TASK ITEM: Set down the entries again word for word, without any of the images.

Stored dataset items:

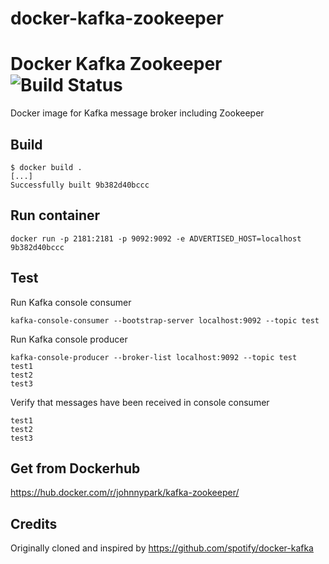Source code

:# docker-kafka-zookeeper
Docker Kafka Zookeeper ![Build Status](https://travis-ci.org/hey-johnnypark/docker-kafka-zookeeper.svg?branch=master)
======================
Docker image for Kafka message broker including Zookeeper

Build
-----
```
$ docker build .
[...]
Successfully built 9b382d40bccc
```

Run container
-------------
```
docker run -p 2181:2181 -p 9092:9092 -e ADVERTISED_HOST=localhost 9b382d40bccc
```

Test
----
Run Kafka console consumer
```
kafka-console-consumer --bootstrap-server localhost:9092 --topic test
```

Run Kafka console producer
```
kafka-console-producer --broker-list localhost:9092 --topic test
test1
test2
test3
```

Verify that messages have been received in console consumer
```
test1
test2
test3
```

Get from Dockerhub
------------------
https://hub.docker.com/r/johnnypark/kafka-zookeeper/

Credits
-------
Originally cloned and inspired by https://github.com/spotify/docker-kafka

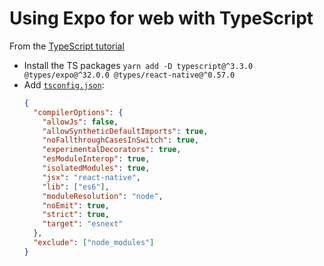 # Using Expo for web with TypeScript

From the [TypeScript tutorial](https://docs.expo.io/versions/latest/guides/typescript/)

- Install the TS packages `yarn add -D typescript@^3.3.0 @types/expo@^32.0.0 @types/react-native@^0.57.0`
- Add [`tsconfig.json`](./tsconfig.json):
  ```json
  {
    "compilerOptions": {
      "allowJs": false,
      "allowSyntheticDefaultImports": true,
      "noFallthroughCasesInSwitch": true,
      "experimentalDecorators": true,
      "esModuleInterop": true,
      "isolatedModules": true,
      "jsx": "react-native",
      "lib": ["es6"],
      "moduleResolution": "node",
      "noEmit": true,
      "strict": true,
      "target": "esnext"
    },
    "exclude": ["node_modules"]
  }
  ```
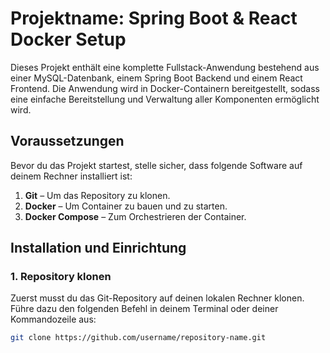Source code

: # Projektname: Spring Boot & React Docker Setup

Dieses Projekt enthält eine komplette Fullstack-Anwendung bestehend aus einer MySQL-Datenbank, einem Spring Boot Backend und einem React Frontend. Die Anwendung wird in Docker-Containern bereitgestellt, sodass eine einfache Bereitstellung und Verwaltung aller Komponenten ermöglicht wird.

## Voraussetzungen

Bevor du das Projekt startest, stelle sicher, dass folgende Software auf deinem Rechner installiert ist:

1. **Git** – Um das Repository zu klonen.
2. **Docker** – Um Container zu bauen und zu starten.
3. **Docker Compose** – Zum Orchestrieren der Container.

## Installation und Einrichtung

### 1. Repository klonen

Zuerst musst du das Git-Repository auf deinen lokalen Rechner klonen. Führe dazu den folgenden Befehl in deinem Terminal oder deiner Kommandozeile aus:

```bash
git clone https://github.com/username/repository-name.git
```
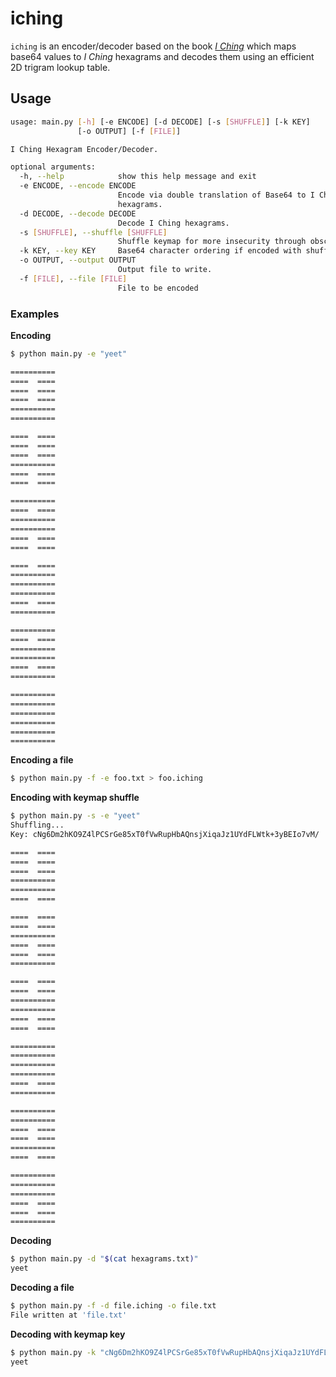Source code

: # iching

`iching` is an encoder/decoder based on the book *[I Ching](https://en.wikipedia.org/wiki/I_Ching)* which maps base64
values to *I Ching* hexagrams and decodes them using an efficient 2D trigram lookup table.

## Usage

```bash
usage: main.py [-h] [-e ENCODE] [-d DECODE] [-s [SHUFFLE]] [-k KEY]
               [-o OUTPUT] [-f [FILE]]

I Ching Hexagram Encoder/Decoder.

optional arguments:
  -h, --help            show this help message and exit
  -e ENCODE, --encode ENCODE
                        Encode via double translation of Base64 to I Ching
                        hexagrams.
  -d DECODE, --decode DECODE
                        Decode I Ching hexagrams.
  -s [SHUFFLE], --shuffle [SHUFFLE]
                        Shuffle keymap for more insecurity through obscurity.
  -k KEY, --key KEY     Base64 character ordering if encoded with shuffle.
  -o OUTPUT, --output OUTPUT
                        Output file to write.
  -f [FILE], --file [FILE]
                        File to be encoded
```

### Examples

**Encoding**

```bash
$ python main.py -e "yeet"

==========
====  ====
====  ====
====  ====
==========
==========

====  ====
====  ====
====  ====
==========
====  ====
====  ====

==========
====  ====
==========
==========
====  ====
====  ====

====  ====
==========
==========
==========
====  ====
==========

==========
====  ====
==========
==========
====  ====
==========

==========
==========
==========
==========
==========
==========

```

**Encoding a file**

```bash
$ python main.py -f -e foo.txt > foo.iching
```

**Encoding with keymap shuffle**

```bash
$ python main.py -s -e "yeet"
Shuffling...
Key: cNg6Dm2hKO9Z4lPCSrGe85xT0fVwRupHbAQnsjXiqaJz1UYdFLWtk+3yBEIo7vM/

====  ====
====  ====
====  ====
==========
==========
====  ====

====  ====
====  ====
==========
====  ====
====  ====
==========

====  ====
====  ====
==========
==========
====  ====
====  ====

==========
==========
==========
==========
====  ====
==========

==========
==========
====  ====
====  ====
==========
====  ====

==========
==========
==========
====  ====
====  ====
==========

```

**Decoding**

```bash
$ python main.py -d "$(cat hexagrams.txt)"
yeet
```

**Decoding a file**
```bash
$ python main.py -f -d file.iching -o file.txt
File written at 'file.txt'
```

**Decoding with keymap key**
```bash
$ python main.py -k "cNg6Dm2hKO9Z4lPCSrGe85xT0fVwRupHbAQnsjXiqaJz1UYdFLWtk+3yBEIo7vM/" -d "$(cat hexagrams.txt)"
yeet
```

RESULT FOR THIS EXERCISE:
Source code

:# docker-kafka-zookeeper
Docker Kafka Zookeeper ![Build Status](https://travis-ci.org/hey-johnnypark/docker-kafka-zookeeper.svg?branch=master)
======================
Docker image for Kafka message broker including Zookeeper

Build
-----
```
$ docker build .
[...]
Successfully built 9b382d40bccc
```

Run container
-------------
```
docker run -p 2181:2181 -p 9092:9092 -e ADVERTISED_HOST=localhost 9b382d40bccc
```

Test
----
Run Kafka console consumer
```
kafka-console-consumer --bootstrap-server localhost:9092 --topic test
```

Run Kafka console producer
```
kafka-console-producer --broker-list localhost:9092 --topic test
test1
test2
test3
```

Verify that messages have been received in console consumer
```
test1
test2
test3
```

Get from Dockerhub
------------------
https://hub.docker.com/r/johnnypark/kafka-zookeeper/

Credits
-------
Originally cloned and inspired by https://github.com/spotify/docker-kafka

 # Using Expo for web with TypeScript

From the [TypeScript tutorial](https://docs.expo.io/versions/latest/guides/typescript/)

- Install the TS packages `yarn add -D typescript@^3.3.0 @types/expo@^32.0.0 @types/react-native@^0.57.0`
- Add [`tsconfig.json`](./tsconfig.json):
  ```json
  {
    "compilerOptions": {
      "allowJs": false,
      "allowSyntheticDefaultImports": true,
      "noFallthroughCasesInSwitch": true,
      "experimentalDecorators": true,
      "esModuleInterop": true,
      "isolatedModules": true,
      "jsx": "react-native",
      "lib": ["es6"],
      "moduleResolution": "node",
      "noEmit": true,
      "strict": true,
      "target": "esnext"
    },
    "exclude": ["node_modules"]
  }
  ```
Source code

: # Projektname: Spring Boot & React Docker Setup

Dieses Projekt enthält eine komplette Fullstack-Anwendung bestehend aus einer MySQL-Datenbank, einem Spring Boot Backend und einem React Frontend. Die Anwendung wird in Docker-Containern bereitgestellt, sodass eine einfache Bereitstellung und Verwaltung aller Komponenten ermöglicht wird.

## Voraussetzungen

Bevor du das Projekt startest, stelle sicher, dass folgende Software auf deinem Rechner installiert ist:

1. **Git** – Um das Repository zu klonen.
2. **Docker** – Um Container zu bauen und zu starten.
3. **Docker Compose** – Zum Orchestrieren der Container.

## Installation und Einrichtung

### 1. Repository klonen

Zuerst musst du das Git-Repository auf deinen lokalen Rechner klonen. Führe dazu den folgenden Befehl in deinem Terminal oder deiner Kommandozeile aus:

```bash
git clone https://github.com/username/repository-name.git
```
Source code

: # iching

`iching` is an encoder/decoder based on the book *[I Ching](https://en.wikipedia.org/wiki/I_Ching)* which maps base64
values to *I Ching* hexagrams and decodes them using an efficient 2D trigram lookup table.

## Usage

```bash
usage: main.py [-h] [-e ENCODE] [-d DECODE] [-s [SHUFFLE]] [-k KEY]
               [-o OUTPUT] [-f [FILE]]

I Ching Hexagram Encoder/Decoder.

optional arguments:
  -h, --help            show this help message and exit
  -e ENCODE, --encode ENCODE
                        Encode via double translation of Base64 to I Ching
                        hexagrams.
  -d DECODE, --decode DECODE
                        Decode I Ching hexagrams.
  -s [SHUFFLE], --shuffle [SHUFFLE]
                        Shuffle keymap for more insecurity through obscurity.
  -k KEY, --key KEY     Base64 character ordering if encoded with shuffle.
  -o OUTPUT, --output OUTPUT
                        Output file to write.
  -f [FILE], --file [FILE]
                        File to be encoded
```

### Examples

**Encoding**

```bash
$ python main.py -e "yeet"

==========
====  ====
====  ====
====  ====
==========
==========

====  ====
====  ====
====  ====
==========
====  ====
====  ====

==========
====  ====
==========
==========
====  ====
====  ====

====  ====
==========
==========
==========
====  ====
==========

==========
====  ====
==========
==========
====  ====
==========

==========
==========
==========
==========
==========
==========

```

**Encoding a file**

```bash
$ python main.py -f -e foo.txt > foo.iching
```

**Encoding with keymap shuffle**

```bash
$ python main.py -s -e "yeet"
Shuffling...
Key: cNg6Dm2hKO9Z4lPCSrGe85xT0fVwRupHbAQnsjXiqaJz1UYdFLWtk+3yBEIo7vM/

====  ====
====  ====
====  ====
==========
==========
====  ====

====  ====
====  ====
==========
====  ====
====  ====
==========

====  ====
====  ====
==========
==========
====  ====
====  ====

==========
==========
==========
==========
====  ====
==========

==========
==========
====  ====
====  ====
==========
====  ====

==========
==========
==========
====  ====
====  ====
==========

```

**Decoding**

```bash
$ python main.py -d "$(cat hexagrams.txt)"
yeet
```

**Decoding a file**
```bash
$ python main.py -f -d file.iching -o file.txt
File written at 'file.txt'
```

**Decoding with keymap key**
```bash
$ python main.py -k "cNg6Dm2hKO9Z4lPCSrGe85xT0fVwRupHbAQnsjXiqaJz1UYdFLWtk+3yBEIo7vM/" -d "$(cat hexagrams.txt)"
yeet
```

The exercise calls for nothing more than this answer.